To be more succinct: this was not the first time Helena had found herself simultaneously in love with more than one man.

The first time this had happened was in college. She had been madly, intensely focused on Miles, who was dating a friend of hers, sort of, kind of, just enough to be around more than usual. It had been the kind of crush she actually hadn't expected to come much of anything because he was, very simply, so damn beautiful. He was cool. He dressed how she would dress if she were a guy, he had a music collection way bigger than hers and knew more about movies than anyone rightly should, at such a young age. He was, in a word, ideal. So when Miles had dumped Julie, and had suddenly turned his attention on her, she was so very surprised, so overcome by the sense of a bank error in her favor, that she went for it, even though she was, at the same time, very clearly falling head over heels in love someone else, someone very wrong, in every possible way, for her.
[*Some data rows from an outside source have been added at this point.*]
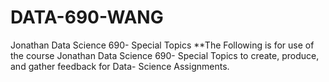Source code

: # DATA-690-WANG
Jonathan Data Science 690- Special Topics
**The Following is for use of the course Jonathan Data Science 690- Special Topics to create, produce, and gather feedback for Data- Science Assignments. 
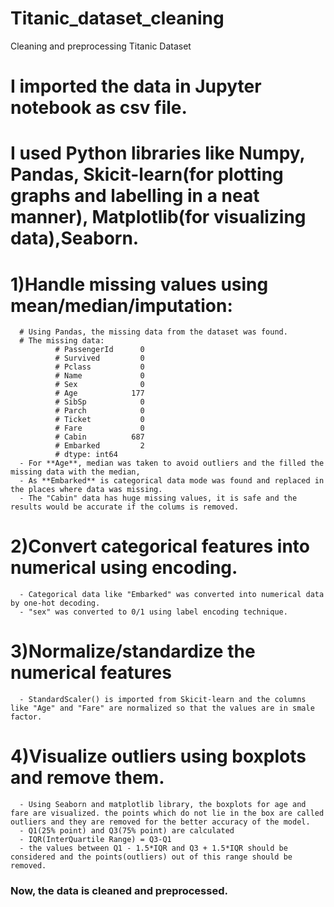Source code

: # Titanic_dataset_cleaning
Cleaning and preprocessing Titanic Dataset
# I imported the data in Jupyter notebook as csv file.
# I used Python libraries like Numpy, Pandas, Skicit-learn(for plotting graphs and labelling in a neat manner), Matplotlib(for visualizing data),Seaborn.
# 1)Handle missing values using mean/median/imputation:
      # Using Pandas, the missing data from the dataset was found.
      # The missing data:
              # PassengerId      0
              # Survived         0
              # Pclass           0
              # Name             0
              # Sex              0
              # Age            177
              # SibSp            0
              # Parch            0
              # Ticket           0
              # Fare             0
              # Cabin          687
              # Embarked         2
              # dtype: int64
      - For **Age**, median was taken to avoid outliers and the filled the missing data with the median,
      - As **Embarked** is categorical data mode was found and replaced in the places where data was missing.
      - The "Cabin" data has huge missing values, it is safe and the results would be accurate if the colums is removed.
# 2)Convert categorical features into numerical using encoding.
      - Categorical data like "Embarked" was converted into numerical data by one-hot decoding.
      - "sex" was converted to 0/1 using label encoding technique.
# 3)Normalize/standardize the numerical features
      - StandardScaler() is imported from Skicit-learn and the columns like "Age" and "Fare" are normalized so that the values are in smale factor.
# 4)Visualize outliers using boxplots and remove them.
      - Using Seaborn and matplotlib library, the boxplots for age and fare are visualized. the points which do not lie in the box are called outliers and they are removed for the better accuracy of the model.
      - Q1(25% point) and Q3(75% point) are calculated 
      - IQR(InterQuartile Range) = Q3-Q1
      - the values between Q1 - 1.5*IQR and Q3 + 1.5*IQR should be considered and the points(outliers) out of this range should be removed.
### Now, the data is cleaned and preprocessed.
What made Tim especially wrong for her was that has was, by everyone's estimation, a complete and total asshole. Cute, yes, and smart, definitely, but with offputting aesthetic and political inclinations and a talent for purposely alienating anyone he didn't think highly of. Which initially included Helena until one night, while especially drunk, she explained to him, in no uncertain terms, how stupid his opinion on some political issue or another was. The next morning, wandering down to the commons she found Tim suddenly friendly, and ten times as charming as he had been before.

And so there she was, in love with Tim and falling in love with Miles, and quite frankly sleeping with them both, and too overwhelmed to even hide it. And she kept waiting for her heart to choose, for her disturbing lack of morality to get the better of her, for the virtues of one to supersede the others. But while she found herself growing fonder of Miles by the moment, more impressed, more clear on how perfect a match her was for her, she also found herself having amazing, almost clairvoyant conversations with Tim. With Tim she had sex that made her forget her friends, her classes, and sometimes even her name. With Miles she was heady with pride, swooning with admiration and wanting to make out endlessly, in private, in public.
And the more she gave into either experience, the more she wanted them both.

This, initially presented an amusing challenge to everyone involved, but as anyone could have guessed, the charm was short lived, and one, then the other, began to mistaken her fickleness for lack of intention, lack of feeling, and, frankly, and quite possibly lack of a soul. And so she found herself getting over two, very different, but very deep heartbreaks at once.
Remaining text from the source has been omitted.